### What is being asked:
Restate each line of the listing exactly, without carrying over any pictures.

# # # # #

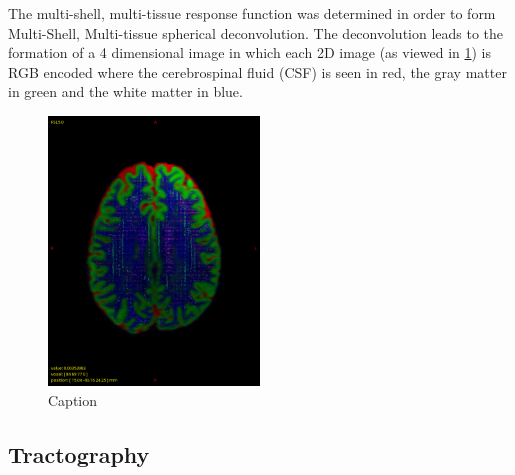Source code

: \documentclass[msthesis.tex]{subfiles}
\begin{document}
The multi-shell, multi-tissue response function was determined  in order to form Multi-Shell, Multi-tissue spherical deconvolution. The deconvolution leads to the formation of a 4 dimensional image in which each 2D image (as viewed in \ref{fig:tissueRGB}) is RGB encoded where the cerebrospinal fluid (CSF) is seen in red, the gray matter in green and the white matter in blue. 

\begin{figure}
    \centering
    \includegraphics[width=0.5\textwidth]{images/tissueRGB0003.png}
    \caption{Caption}
    \label{fig:tissueRGB}
\end{figure}
\subsection{Tractography}
\end{document}

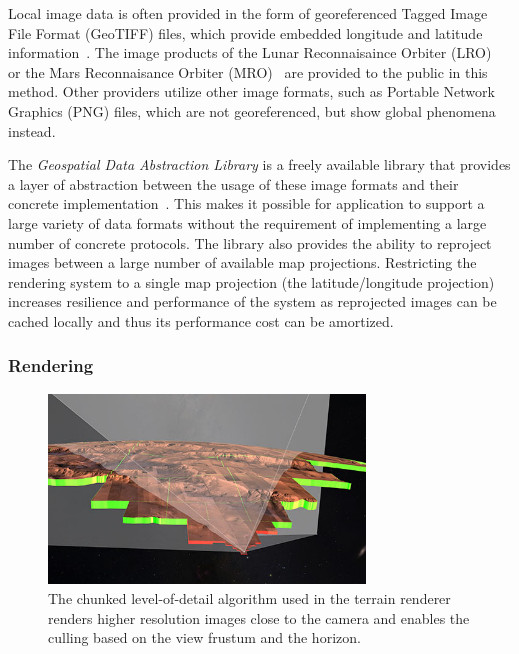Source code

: Local image data is often provided in the form of georeferenced Tagged Image File Format (GeoTIFF) files, which provide embedded longitude and latitude information~\cite{ritter2000geotiff}.  The image products of the Lunar Reconnaisaince Orbiter (LRO)~\cite{vondrak2010lunar} or the Mars Reconnaisance Orbiter (MRO)~\cite{mcewen2016people} are provided to the public in this method.  Other providers utilize other image formats, such as Portable Network Graphics (PNG) files, which are not georeferenced, but show global phenomena instead.

The \emph{Geospatial Data Abstraction Library} is a freely available library that provides a layer of abstraction between the usage of these image formats and their concrete implementation~\cite{warmerdam2008geospatial}.  This makes it possible for application to support a large variety of data formats without the requirement of implementing a large number of concrete protocols.  The library also provides the ability to reproject images between a large number of available map projections.  Restricting the rendering system to a single map projection (the latitude/longitude projection) increases resilience and performance of the system as reprojected images can be cached locally and thus its performance cost can be amortized.


\subsubsection{Rendering} \label{contributions:astro:gb:rendering}
\begin{figure}
\centering
\includegraphics[width=0.75\textwidth]{figures/contributions/gb/culling.png}
\caption{The chunked level-of-detail algorithm used in the terrain renderer renders higher resolution images close to the camera and enables the culling based on the view frustum and the horizon.}
\label{contributions:astro:gb:culling}
\end{figure}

# # # # #

### Task answer:
Source code

: \documentclass[msthesis.tex]{subfiles}
\begin{document}
The multi-shell, multi-tissue response function was determined  in order to form Multi-Shell, Multi-tissue spherical deconvolution. The deconvolution leads to the formation of a 4 dimensional image in which each 2D image (as viewed in \ref{fig:tissueRGB}) is RGB encoded where the cerebrospinal fluid (CSF) is seen in red, the gray matter in green and the white matter in blue. 

\begin{figure}
    \centering
    \includegraphics[width=0.5\textwidth]{images/tissueRGB0003.png}
    \caption{Caption}
    \label{fig:tissueRGB}
\end{figure}
\subsection{Tractography}
\end{document}

Source code

: Local image data is often provided in the form of georeferenced Tagged Image File Format (GeoTIFF) files, which provide embedded longitude and latitude information~\cite{ritter2000geotiff}.  The image products of the Lunar Reconnaisaince Orbiter (LRO)~\cite{vondrak2010lunar} or the Mars Reconnaisance Orbiter (MRO)~\cite{mcewen2016people} are provided to the public in this method.  Other providers utilize other image formats, such as Portable Network Graphics (PNG) files, which are not georeferenced, but show global phenomena instead.

The \emph{Geospatial Data Abstraction Library} is a freely available library that provides a layer of abstraction between the usage of these image formats and their concrete implementation~\cite{warmerdam2008geospatial}.  This makes it possible for application to support a large variety of data formats without the requirement of implementing a large number of concrete protocols.  The library also provides the ability to reproject images between a large number of available map projections.  Restricting the rendering system to a single map projection (the latitude/longitude projection) increases resilience and performance of the system as reprojected images can be cached locally and thus its performance cost can be amortized.


\subsubsection{Rendering} \label{contributions:astro:gb:rendering}
\begin{figure}
\centering
\includegraphics[width=0.75\textwidth]{figures/contributions/gb/culling.png}
\caption{The chunked level-of-detail algorithm used in the terrain renderer renders higher resolution images close to the camera and enables the culling based on the view frustum and the horizon.}
\label{contributions:astro:gb:culling}
\end{figure}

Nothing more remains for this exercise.